HTJ2K - High Throughput JPEG 2000

HTJ2K is an extremely interesting extension of the JPEG-2000 standard that is widely used in digital cinema, which promises significantly faster encoding and decoding for a small hit to compression efficiency.

The key advantages of HTJ2K include:

  1. Visually lossless compression with high throughput.
  2. 10x-30x faster than Jpeg2000.
  3. Resolution scalability, lower resolutions extracted without needing to fully decode the file.
  4. Frame-based (intra-frame) compression. Each frame is encoded independently, which is ideal for random-access playback and scrubbing. Since each frame is encoded separately, and then stitched together into a container the compression can easily be parallelized.
  5. Support for 10-16-bit precision, JPEG-2000 can go higher, but many of the tools do not natively support it.
  6. Open-standards and royalty-free - Based on ISO/IEC 15444-15.
  7. GPU support (although not yet open-sourced).
  8. Compression is wavelet based, which for live-action is considered superior to the DCT compression of ProRes.

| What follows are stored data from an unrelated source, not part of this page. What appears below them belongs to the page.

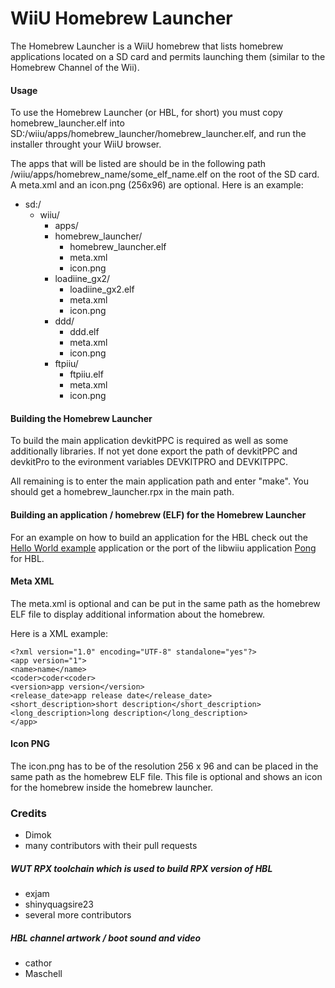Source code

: # WiiU Homebrew Launcher

The Homebrew Launcher is a WiiU homebrew that lists homebrew applications located on a SD card and permits launching them (similar to the Homebrew Channel of the Wii).

#### Usage

To use the Homebrew Launcher (or HBL, for short) you must copy homebrew_launcher.elf into SD:/wiiu/apps/homebrew_launcher/homebrew_launcher.elf, and run the installer throught your WiiU browser.

The apps that will be listed are should be in the following path /wiiu/apps/homebrew_name/some_elf_name.elf on the root of the SD card. A meta.xml and an icon.png (256x96) are optional. Here is an example:

- sd:/
  - wiiu/
    - apps/
     - homebrew_launcher/
        - homebrew_launcher.elf
        - meta.xml
        - icon.png
     - loadiine_gx2/
       - loadiine_gx2.elf
       - meta.xml
       - icon.png
     - ddd/
       - ddd.elf
       - meta.xml
       - icon.png
     - ftpiiu/
       - ftpiiu.elf
       - meta.xml
       - icon.png

#### Building the Homebrew Launcher

To build the main application devkitPPC is required as well as some additionally libraries. If not yet done export the path of devkitPPC and devkitPro to the evironment variables DEVKITPRO and DEVKITPPC. 

All remaining is to enter the main application path and enter "make". You should get a homebrew_launcher.rpx in the main path.

#### Building an application / homebrew (ELF) for the Homebrew Launcher 
For an example on how to build an application for the HBL check out the [Hello World example](https://github.com/dimok789/hello_world) application or the port of the libwiiu application [Pong](https://github.com/dimok789/pong_port) for HBL.

#### Meta XML

The meta.xml is optional and can be put in the same path as the homebrew ELF file to display additional information about the homebrew.

Here is a XML example:

    <?xml version="1.0" encoding="UTF-8" standalone="yes"?>
    <app version="1">
    <name>name</name>
    <coder>coder<coder>
    <version>app version</version>
    <release_date>app release date</release_date>
    <short_description>short description</short_description> 
    <long_description>long description</long_description> 
    </app>

#### Icon PNG
The icon.png has to be of the resolution 256 x 96 and can be placed in the same path as the homebrew ELF file. This file is optional and shows an icon for the homebrew inside the homebrew launcher.

### Credits
* Dimok
* many contributors with their pull requests

##### WUT RPX toolchain which is used to build RPX version of HBL
* exjam
* shinyquagsire23
* several more contributors

##### HBL channel artwork / boot sound and video
* cathor
* Maschell

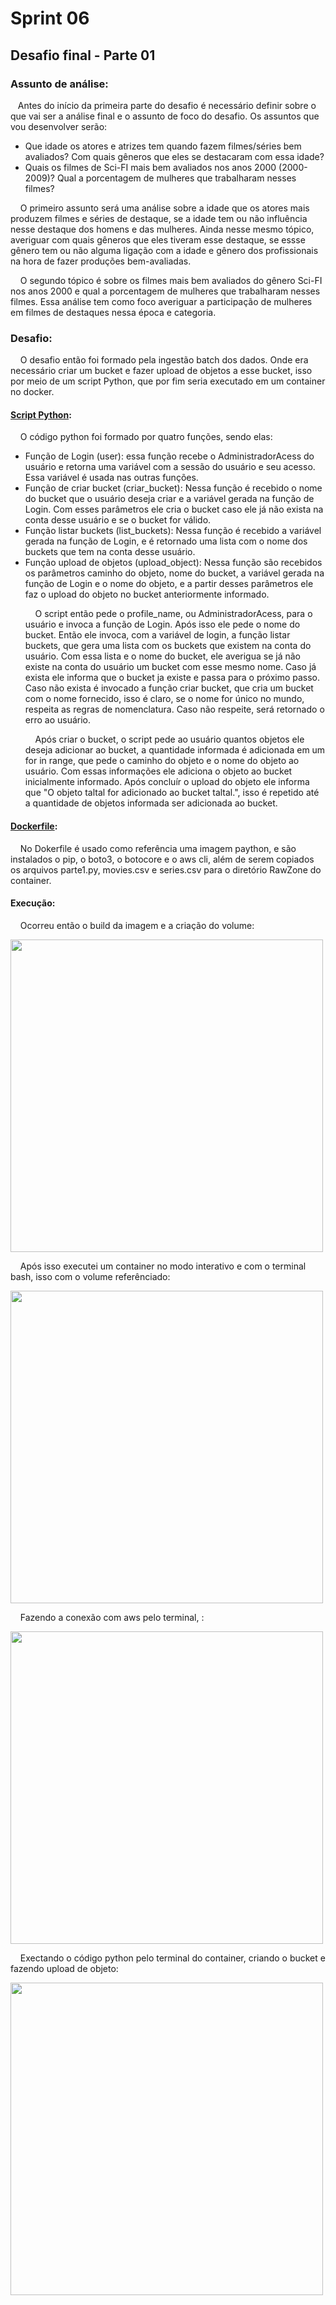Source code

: # Sprint 06
## Desafio final - Parte 01
### Assunto de análise:
&nbsp;&nbsp;&nbsp;Antes do início da primeira parte do desafio é necessário definir sobre o que vai ser a análise final e o assunto de foco do desafio. Os assuntos que vou desenvolver serão:
* Que idade os atores e atrizes tem quando fazem filmes/séries bem avaliados? Com quais gêneros que eles se destacaram com essa idade?
* Quais os filmes de Sci-FI mais bem avaliados nos anos 2000 (2000-2009)? Qual a porcentagem de mulheres que trabalharam nesses filmes?

<p>
&nbsp;&nbsp;&nbsp; O primeiro assunto será uma análise sobre a idade que os atores mais produzem filmes e séries de destaque, se a idade tem ou não influência nesse destaque dos homens e das mulheres. Ainda nesse mesmo tópico, averiguar com quais gêneros que eles tiveram esse destaque, se essse gênero tem ou não alguma ligação com a idade e gênero dos profissionais na hora de fazer produções bem-avaliadas. <p>
&nbsp;&nbsp;&nbsp; O segundo tópico é sobre os filmes mais bem avaliados do gênero Sci-FI nos anos 2000 e qual a porcentagem de mulheres que trabalharam nesses filmes. Essa análise tem como foco averiguar a participação de mulheres em filmes de destaques nessa época e categoria.

### Desafio:
&nbsp;&nbsp;&nbsp; O desafio então foi formado pela ingestão batch dos dados. Onde era necessário criar um bucket e fazer upload de objetos a esse bucket, isso por meio de um script Python, que por fim seria executado em um container no docker.
#### [Script Python](https://github.com/rehbeinp/EstagioC_UOL/blob/main/Sprint06/3.Evid%C3%AAncias/Desafio/parte1.py):
&nbsp;&nbsp;&nbsp; O código python foi formado por quatro funções, sendo elas:
* Função de Login (user): essa função recebe o AdministradorAcess do usuário e retorna uma variável com a sessão do usuário e seu acesso. Essa variável é usada nas outras funções.
* Função de criar bucket (criar_bucket): Nessa função é recebido o nome do bucket que o usuário deseja criar e a variável gerada na função de Login. Com esses parâmetros ele cria o bucket caso ele já não exista na conta desse usuário e se o bucket for válido.
* Função listar buckets (list_buckets): Nessa função é recebido a variável gerada na função de Login, e é retornado uma lista com o nome dos buckets que tem na conta desse usuário.
* Função upload de objetos (upload_object): Nessa função são recebidos os parâmetros caminho do objeto, nome do bucket, a variável gerada na função de Login e o nome do objeto, e a partir desses parâmetros ele faz o upload do objeto no bucket anteriormente informado.<p>
&nbsp;&nbsp;&nbsp; O script então pede o profile_name, ou AdministradorAcess, para o usuário e invoca a função de Login. Após isso ele pede o nome do bucket. Então ele invoca, com a variável de login, a função listar buckets, que gera uma lista com os buckets que existem na conta do usuário. Com essa lista e o nome do bucket, ele averigua se já não existe na conta do usuário um bucket com esse mesmo nome. Caso já exista ele informa que o bucket ja existe e passa para o próximo passo. Caso não exista é invocado a função criar bucket, que cria um bucket com o nome fornecido, isso é claro, se o nome for único no mundo, respeita as regras de nomenclatura. Caso não respeite, será retornado o erro ao usuário. <p>
&nbsp;&nbsp;&nbsp; Após criar o bucket, o script pede ao usuário quantos objetos ele deseja adicionar ao bucket, a quantidade informada é adicionada em um for in range, que pede o caminho do objeto e o nome do objeto ao usuário. Com essas informações ele adiciona o objeto ao bucket inicialmente informado. Após concluír o upload do objeto ele informa que "O objeto taltal for adicionado ao bucket taltal.", isso é repetido até a quantidade de objetos informada ser adicionada ao bucket.   

#### [Dockerfile](https://github.com/rehbeinp/EstagioC_UOL/blob/main/Sprint06/3.Evid%C3%AAncias/Desafio/Dockerfile):
&nbsp;&nbsp;&nbsp; No Dokerfile é usado como referência uma imagem paython, e são instalados o pip, o boto3, o botocore e o aws cli, além de serem copiados os arquivos parte1.py, movies.csv e series.csv para o diretório RawZone do container.

#### Execução:
&nbsp;&nbsp;&nbsp; Ocorreu então o build da imagem e a criação do volume: <p>
<img src=..\Sprint06\3.Evidências\Desafio\imagem1.png width=500><p>
&nbsp;&nbsp;&nbsp; Após isso executei um container no modo interativo e com o terminal bash, isso com o volume referênciado: <p>
<img src=..\Sprint06\3.Evidências\Desafio\imagem2.png width=500> <p>
&nbsp;&nbsp;&nbsp; Fazendo a conexão com aws pelo terminal, : <p>
<img src=..\Sprint06\3.Evidências\Desafio\imagem3.png width=500> <p>
&nbsp;&nbsp;&nbsp; Exectando o código python pelo terminal do container, criando o bucket e fazendo upload de objeto: <p>
<img src=..\Sprint06\3.Evidências\Desafio\imagem4.png width=500>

The Digital Cinema Initiative (DCI) Spec uses the older J2K standard, with:

  • 12-bit per color component
  • CIE XYZ color space
  • 250 Mbit/s regardless of whether its 2k (2048x1080) or 4k (4096x2160) 24 fps.
  • 500Mbit/s for high-frame rate (60/96/120 fps)

The rate control has limited support in the open-source tools.

HTJ2K is now available in OpenEXR as a lossless compression option, which offers better compression sizes and faster encoding and decoding than PIZ. This is an example of HTJ2K usage with floating point, which is supported by the format, but not widely used.

See -

File Extensions

Typically the intermediate HTJ2K file uses a J2C extension. Wrapping the resulting image sequence into a MXF or MOV file allows you to store any metadata in those file-formats.

There are not many options for additional metadata in j2c files, other than a comment parameter.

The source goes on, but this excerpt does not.